Problem statement. Scan the records for the line containing "- 式 10 的最右矩阵实际上是相当于使用轴进行叉乘"; extract it and all later lines, verbatim, through the end, and nothing before it.

Record excerpts.
⟨

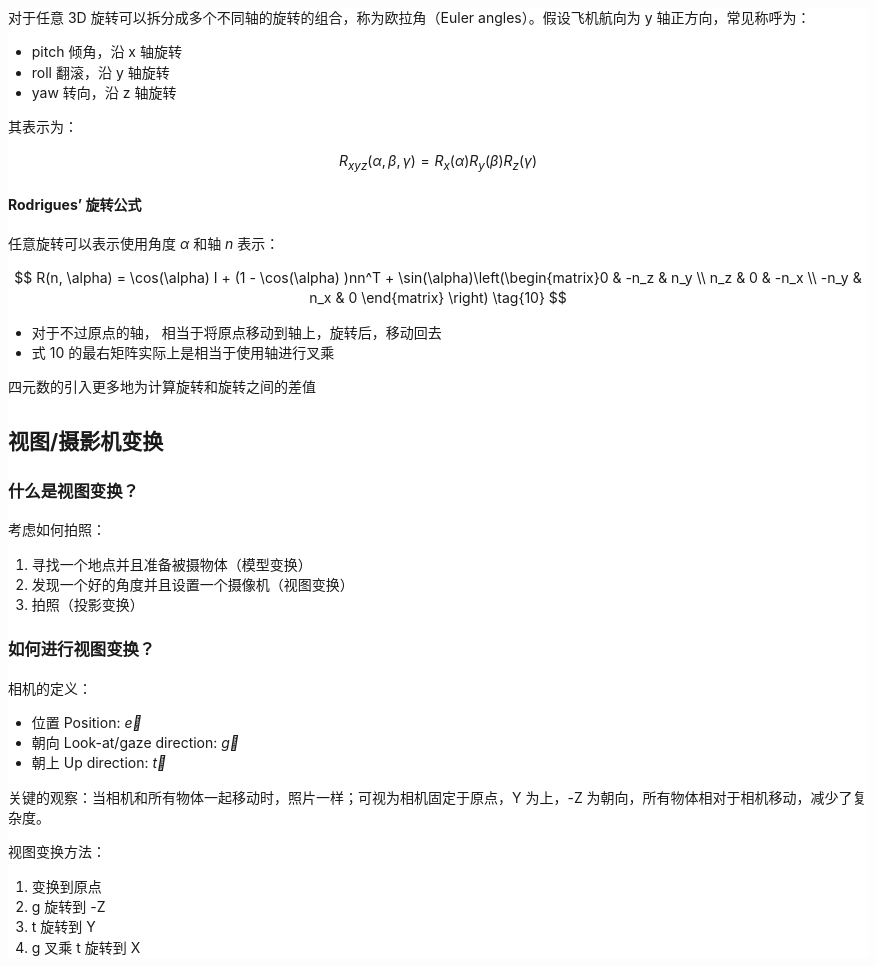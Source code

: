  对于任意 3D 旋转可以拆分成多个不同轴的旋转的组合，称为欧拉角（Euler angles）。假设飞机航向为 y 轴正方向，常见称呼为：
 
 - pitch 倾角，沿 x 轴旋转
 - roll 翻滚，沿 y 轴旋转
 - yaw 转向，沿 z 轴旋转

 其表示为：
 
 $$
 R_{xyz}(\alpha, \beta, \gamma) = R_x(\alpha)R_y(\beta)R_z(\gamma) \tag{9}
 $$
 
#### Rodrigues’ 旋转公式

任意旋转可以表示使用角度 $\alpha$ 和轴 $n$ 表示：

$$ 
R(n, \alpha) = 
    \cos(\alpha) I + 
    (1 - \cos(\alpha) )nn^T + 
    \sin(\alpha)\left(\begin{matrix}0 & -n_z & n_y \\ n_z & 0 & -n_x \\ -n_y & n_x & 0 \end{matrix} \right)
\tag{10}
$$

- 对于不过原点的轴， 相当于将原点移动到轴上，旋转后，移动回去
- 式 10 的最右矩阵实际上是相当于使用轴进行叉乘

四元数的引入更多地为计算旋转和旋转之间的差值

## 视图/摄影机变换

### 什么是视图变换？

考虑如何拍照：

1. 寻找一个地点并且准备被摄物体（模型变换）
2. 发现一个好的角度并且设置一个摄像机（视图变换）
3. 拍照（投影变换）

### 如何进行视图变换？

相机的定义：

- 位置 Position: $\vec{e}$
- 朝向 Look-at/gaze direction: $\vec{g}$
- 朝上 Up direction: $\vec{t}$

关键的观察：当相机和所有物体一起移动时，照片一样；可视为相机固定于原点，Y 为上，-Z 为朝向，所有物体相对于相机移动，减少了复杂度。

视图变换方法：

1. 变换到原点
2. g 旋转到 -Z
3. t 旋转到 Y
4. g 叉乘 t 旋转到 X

⟩

Written solution.
- 式 10 的最右矩阵实际上是相当于使用轴进行叉乘

四元数的引入更多地为计算旋转和旋转之间的差值

## 视图/摄影机变换

### 什么是视图变换？

考虑如何拍照：

1. 寻找一个地点并且准备被摄物体（模型变换）
2. 发现一个好的角度并且设置一个摄像机（视图变换）
3. 拍照（投影变换）

### 如何进行视图变换？

相机的定义：

- 位置 Position: $\vec{e}$
- 朝向 Look-at/gaze direction: $\vec{g}$
- 朝上 Up direction: $\vec{t}$

关键的观察：当相机和所有物体一起移动时，照片一样；可视为相机固定于原点，Y 为上，-Z 为朝向，所有物体相对于相机移动，减少了复杂度。

视图变换方法：

1. 变换到原点
2. g 旋转到 -Z
3. t 旋转到 Y
4. g 叉乘 t 旋转到 X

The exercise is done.